### ASSIGNED TASK
Search each line below for "Superior", then return the lines where it appears.

(Dataset items)
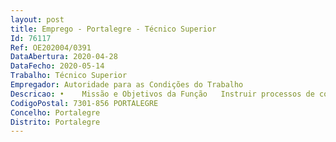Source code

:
 ```yaml
--- 
layout: post
title: Emprego - Portalegre - Técnico Superior
Id: 76117
Ref: OE202004/0391
DataAbertura: 2020-04-28
DataFecho: 2020-05-14
Trabalho: Técnico Superior
Empregador: Autoridade para as Condições do Trabalho
Descricao: •	Missão e Objetivos da Função   Instruir processos de contraordenações laborais e emitir pareceres técnicos.•	Prestar informação ao público   Realizar o atendimento presencial, telefónico e escrito através da prestação de informação e conselhos técnicos a empresas, trabalhadores e seus representantes, em matéria de direito do trabalho e das relações laborais.•	Instruir processos de contraordenações laborais   Cooperar com os Inspetores do Trabalho no âmbito de pedidos de intervenção inspetiva e instrução de processos de natureza contraordenacional  Realizar atos instrutórios como inquirição de testemunhas e audição de entidades empregadoras arguidas  Elaborar pareceres técnicos de apoio à tomada de decisão  Registar autos de contraordenações  Preparar e enviar processos de execução e impugnação judicial para o Tribunal do Trabalho.•	Desenvolver ações de informação e sensibilização   Participar em workshop’s, seminários e outros eventos com vista a promover o esclarecimento dos trabalhadores, empregadores e da sociedade em geral sobre legislação laboral.
CodigoPostal: 7301-856 PORTALEGRE
Concelho: Portalegre
Distrito: Portalegre
--- 
```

### SOLVED PROBLEM
title: Emprego - Portalegre - Técnico Superior
Trabalho: Técnico Superior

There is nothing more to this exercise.